Всю дорогу мы молчали. Я кляла себя за чрезмерную доброту. Где-то на задворках сознания мелькала мысль, что Проша, в общем-то, нормальный парень. Ведь, кроме него, никто не вступился за меня. Но Клавка... Она будет бушевать весь вечер и упрекать меня за легкомыслие: мол, тащишь в дом всяких посторонних. О чем думал новый знакомый, сказать не могу. Свои мысли он держал при себе, но вид имел смущенный и немного растерянный.
— А где твои очки? — спросила я, ибо молчание становилось неловким.
— Это... в троллейбусе... м-м... уронил, — промычал Проша. — Раздавили, наверное.
Он виновато посмотрел на меня. Я уже давно обратила внимание, что близорукие люди без очков выглядят особенно беспомощно.
По счастью, Клавдии Сергеевны дома не случилось. Наверное, еще Ефима опрашивает. Это значит, головомойка переносится на неопределенное время или вообще отменяется, если повезет. Первым делом я извлекла из холодильника кусок мороженого мяса и заставила Прохора приложить его к ушибленному месту. На этом мои познания по оказанию первой помощи закончились. Нет, можно, конечно, замазать синяк зеленкой или йодом, но, по-моему, это лишнее — цветовая гамма под Прошиным глазом уже поражала своим великолепием. Естественно, что искусственное дыхание, электрошок и тугая повязка абсолютно исключались.
– Ну, как ты себя чувствуешь? — спросила я спустя пять минут.
— Отлично, — мужественно отозвался Прохор. — Только вот руки замерзли...
— Это ничего, — заверила я парня. — Сейчас чаю сделаю — согреешься! Или ты кофе предпочитаешь?

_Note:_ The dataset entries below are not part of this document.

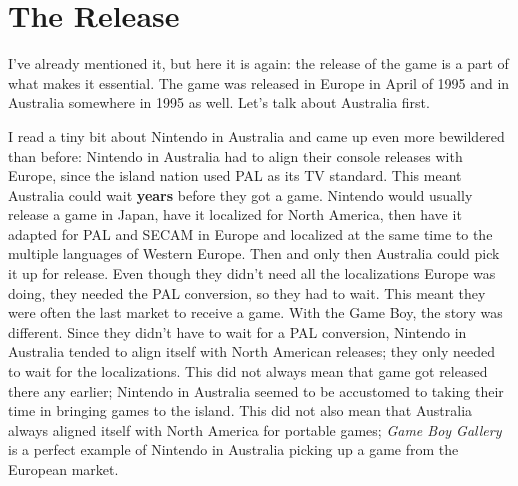 \documentclass{book}
\begin{document}
\FloatBarrier\needspace{10mm}\section*{The Release}\nopagebreak[4]

I’ve already mentioned it, but here it is again: the release of the game is a part of what makes it essential. The game was released in Europe in April of 1995 and in Australia somewhere in 1995 as well. Let’s talk about Australia first.

I read a tiny bit about Nintendo in Australia and came up even more bewildered than before: Nintendo in Australia had to align their console releases with Europe, since the island nation used PAL as its TV standard. This meant Australia could wait \textbf{years} before they got a game. Nintendo would usually release a game in Japan, have it localized for North America, then have it adapted for PAL and SECAM in Europe and localized at the same time to the multiple languages of Western Europe. Then and only then Australia could pick it up for release. Even though they didn’t need all the localizations Europe was doing, they needed the PAL conversion, so they had to wait. This meant they were often the last market to receive a game. With the Game Boy, the story was different. Since they didn’t have to wait for a PAL conversion, Nintendo in Australia tended to align itself with North American releases; they only needed to wait for the localizations. This did not always mean that game got released there any earlier; Nintendo in Australia seemed to be accustomed to taking their time in bringing games to the island. This did not also mean that Australia always aligned itself with North America for portable games; \emph{Game Boy Gallery} is a perfect example of Nintendo in Australia picking up a game from the European market.
\end{document}
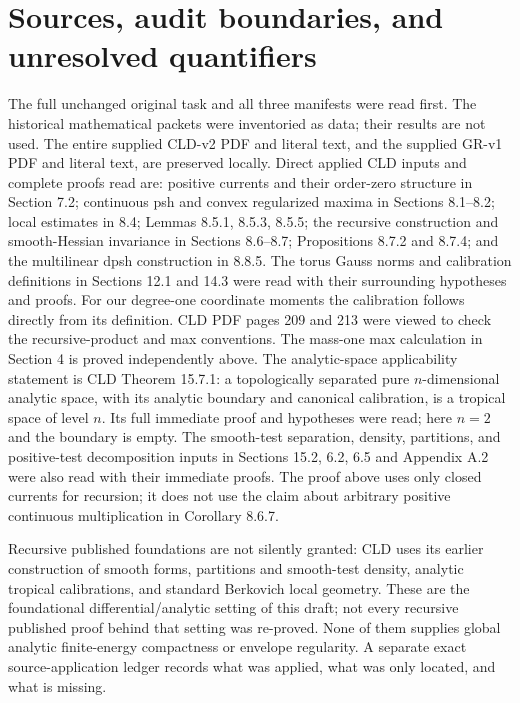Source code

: \documentclass[11pt]{article}
\theoremstyle{definition}\newtheorem{definition}[theorem]{Definition}
\begin{document}
\section{Sources, audit boundaries, and unresolved quantifiers}
The full unchanged original task and all three manifests were read first.
The historical mathematical packets were inventoried as data; their results
are not used. The entire supplied CLD-v2 PDF and literal text, and the
supplied GR-v1 PDF and literal text, are preserved locally. Direct applied
CLD inputs and complete proofs read are: positive currents and their
order-zero structure in Section 7.2; continuous psh and convex regularized
maxima in Sections 8.1--8.2; local estimates in 8.4; Lemmas 8.5.1,
8.5.3, 8.5.5; the recursive construction and smooth-Hessian invariance
in Sections 8.6--8.7; Propositions 8.7.2 and 8.7.4; and the
multilinear dpsh construction in 8.8.5. The torus Gauss norms and
calibration definitions in Sections 12.1 and 14.3 were read with their
surrounding hypotheses and proofs. For our degree-one coordinate moments
the calibration follows directly from its definition. CLD PDF pages 209
and 213 were viewed to check the recursive-product and max conventions.
The mass-one max calculation in Section 4 is proved independently above.
The analytic-space applicability statement is CLD Theorem 15.7.1:
a topologically separated pure $n$-dimensional analytic space, with its
analytic boundary and canonical calibration, is a tropical space of level
$n$. Its full immediate proof and hypotheses were read; here $n=2$ and
the boundary is empty. The smooth-test separation, density, partitions,
and positive-test decomposition inputs in Sections 15.2, 6.2, 6.5 and
Appendix A.2 were also read with their immediate proofs. The proof above
uses only closed currents for recursion; it does not use the claim about
arbitrary positive continuous multiplication in Corollary 8.6.7.

Recursive published foundations are not silently granted: CLD uses its
earlier construction of smooth forms, partitions and smooth-test density,
analytic tropical calibrations, and standard Berkovich local geometry.
These are the foundational differential/analytic setting of this draft;
not every recursive published proof behind that setting was re-proved.
None of them supplies global analytic finite-energy compactness or
envelope regularity. A separate exact source-application ledger records
what was applied, what was only located, and what is missing.
\end{document}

Выяснилось, что Проша предпочитает чай с лимоном и сахаром. Я засуетилась, готовя моему заступнику желаемое.
— Какая интересная картина, — оценил Прохор творение Ефима.
— Это потому, что ты на нее одним глазом смотришь. Увидишь двумя, вряд ли так скажешь.
— Нет, правда. Я, как бы это сказать, немного разбираюсь в живописи...
— Какая это живопись? Во-первых, это «Демократия», вернее, «Борьба за демократию». А во-вторых, в ней нет никакого смысла. Детишки в садике лучше рисуют.
Прохор отложил мясо, придвинул к себе чашку с чаем и, сделав несколько глотков, мягко ответил:
— Ты не права, Афанасия. У автора этой картины своеобразное восприятие окружающей действительности. Я бы охарактеризовал этот стиль письма как постсоциалистический абстракционизм. А ты, как я понял, предпочитаешь реалистическую манеру письма. Вот скажи, как бы ты изобразила демократию?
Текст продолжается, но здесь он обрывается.